[Work item]
Reproduce the data in full, exactly as given, leaving images out.

[Records for processing]
= Beginning of Section =

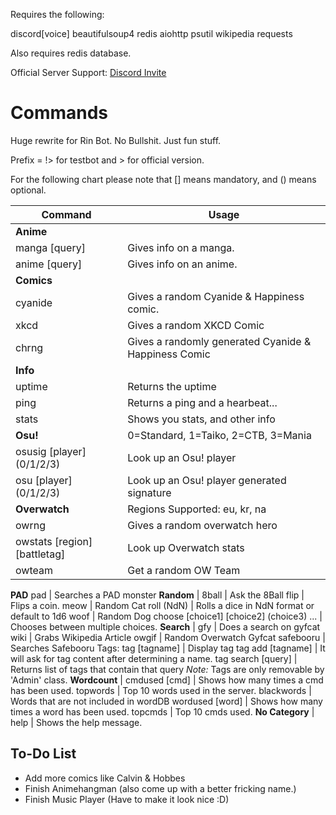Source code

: Requires the following:

discord[voice]
beautifulsoup4
redis
aiohttp
psutil
wikipedia
requests

Also requires redis database.

Official Server Support: [Discord Invite](https://discord.gg/Fzz344U)

# Commands

Huge rewrite for Rin Bot. No Bullshit. Just fun stuff.

Prefix = !> for testbot and > for official version.

For the following chart please note that [] means mandatory, and () means optional.

Command | Usage
------------ | -------------
**Anime** |
manga [query] | Gives info on a manga.
anime [query] | Gives info on an anime.
**Comics** |
cyanide | Gives a random Cyanide & Happiness comic.
xkcd | Gives a random XKCD Comic
chrng | Gives a randomly generated Cyanide & Happiness Comic
**Info** |
uptime | Returns the uptime
ping | Returns a ping and a hearbeat...
stats | Shows you stats, and other info    
**Osu!** | 0=Standard, 1=Taiko, 2=CTB, 3=Mania
osusig [player] (0/1/2/3) | Look up an Osu! player
osu [player] (0/1/2/3) | Look up an Osu! player generated signature
**Overwatch** | Regions Supported: eu, kr, na
owrng | Gives a random overwatch hero
owstats [region] [battletag] | Look up Overwatch stats
owteam | Get a random OW Team
**PAD**
pad | Searches a PAD monster
**Random** |
8ball | Ask the 8Ball
flip | Flips a coin.
meow | Random Cat
roll (NdN) | Rolls a dice in NdN format or default to 1d6
woof | Random Dog
choose [choice1] [choice2] (choice3) ... | Chooses between multiple choices.
**Search** |
gfy | Does a search on gyfcat
wiki | Grabs Wikipedia Article
owgif | Random Overwatch Gyfcat
safebooru | Searches Safebooru
Tags:
tag [tagname] | Display tag
tag add [tagname] | It will ask for tag content after determining a name.
tag search [query] | Returns list of tags that contain that query
  *Note:* Tags are only removable by 'Admin' class.
**Wordcount** |
cmdused [cmd] | Shows how many times a cmd has been used.
topwords | Top 10 words used in the server.
blackwords | Words that are not included in wordDB
wordused [word] | Shows how many times a word has been used.
topcmds | Top 10 cmds used.
**​No Category** |
help | Shows the help message.

## To-Do List

* Add more comics like Calvin & Hobbes
* Finish Animehangman (also come up with a better fricking name.)
* Finish Music Player (Have to make it look nice :D)
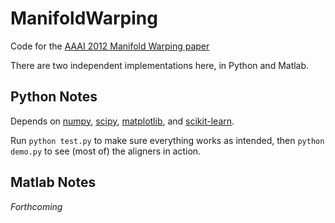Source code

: ManifoldWarping
===============

Code for the
[AAAI 2012 Manifold Warping paper](http://people.cs.umass.edu/~ccarey/pubs/ManifoldWarping.pdf)

There are two independent implementations here, in Python and Matlab.

## Python Notes

Depends on [numpy](http://www.numpy.org/),
[scipy](http://www.scipy.org/),
[matplotlib](http://matplotlib.org/),
and [scikit-learn](http://scikit-learn.org/stable/).

Run `python test.py` to make sure everything works as intended,
then `python demo.py` to see (most of) the aligners in action.

## Matlab Notes

*Forthcoming*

= End of Section =

[Exercise solution]
Source code

: Requires the following:

discord[voice]
beautifulsoup4
redis
aiohttp
psutil
wikipedia
requests

Also requires redis database.

Official Server Support: [Discord Invite](https://discord.gg/Fzz344U)

# Commands

Huge rewrite for Rin Bot. No Bullshit. Just fun stuff.

Prefix = !> for testbot and > for official version.

For the following chart please note that [] means mandatory, and () means optional.

Command | Usage
------------ | -------------
**Anime** |
manga [query] | Gives info on a manga.
anime [query] | Gives info on an anime.
**Comics** |
cyanide | Gives a random Cyanide & Happiness comic.
xkcd | Gives a random XKCD Comic
chrng | Gives a randomly generated Cyanide & Happiness Comic
**Info** |
uptime | Returns the uptime
ping | Returns a ping and a hearbeat...
stats | Shows you stats, and other info    
**Osu!** | 0=Standard, 1=Taiko, 2=CTB, 3=Mania
osusig [player] (0/1/2/3) | Look up an Osu! player
osu [player] (0/1/2/3) | Look up an Osu! player generated signature
**Overwatch** | Regions Supported: eu, kr, na
owrng | Gives a random overwatch hero
owstats [region] [battletag] | Look up Overwatch stats
owteam | Get a random OW Team
**PAD**
pad | Searches a PAD monster
**Random** |
8ball | Ask the 8Ball
flip | Flips a coin.
meow | Random Cat
roll (NdN) | Rolls a dice in NdN format or default to 1d6
woof | Random Dog
choose [choice1] [choice2] (choice3) ... | Chooses between multiple choices.
**Search** |
gfy | Does a search on gyfcat
wiki | Grabs Wikipedia Article
owgif | Random Overwatch Gyfcat
safebooru | Searches Safebooru
Tags:
tag [tagname] | Display tag
tag add [tagname] | It will ask for tag content after determining a name.
tag search [query] | Returns list of tags that contain that query
  *Note:* Tags are only removable by 'Admin' class.
**Wordcount** |
cmdused [cmd] | Shows how many times a cmd has been used.
topwords | Top 10 words used in the server.
blackwords | Words that are not included in wordDB
wordused [word] | Shows how many times a word has been used.
topcmds | Top 10 cmds used.
**​No Category** |
help | Shows the help message.

## To-Do List

* Add more comics like Calvin & Hobbes
* Finish Animehangman (also come up with a better fricking name.)
* Finish Music Player (Have to make it look nice :D)
Source code

: ManifoldWarping
===============

Code for the
[AAAI 2012 Manifold Warping paper](http://people.cs.umass.edu/~ccarey/pubs/ManifoldWarping.pdf)

There are two independent implementations here, in Python and Matlab.

## Python Notes

Depends on [numpy](http://www.numpy.org/),
[scipy](http://www.scipy.org/),
[matplotlib](http://matplotlib.org/),
and [scikit-learn](http://scikit-learn.org/stable/).

Run `python test.py` to make sure everything works as intended,
then `python demo.py` to see (most of) the aligners in action.

## Matlab Notes

*Forthcoming*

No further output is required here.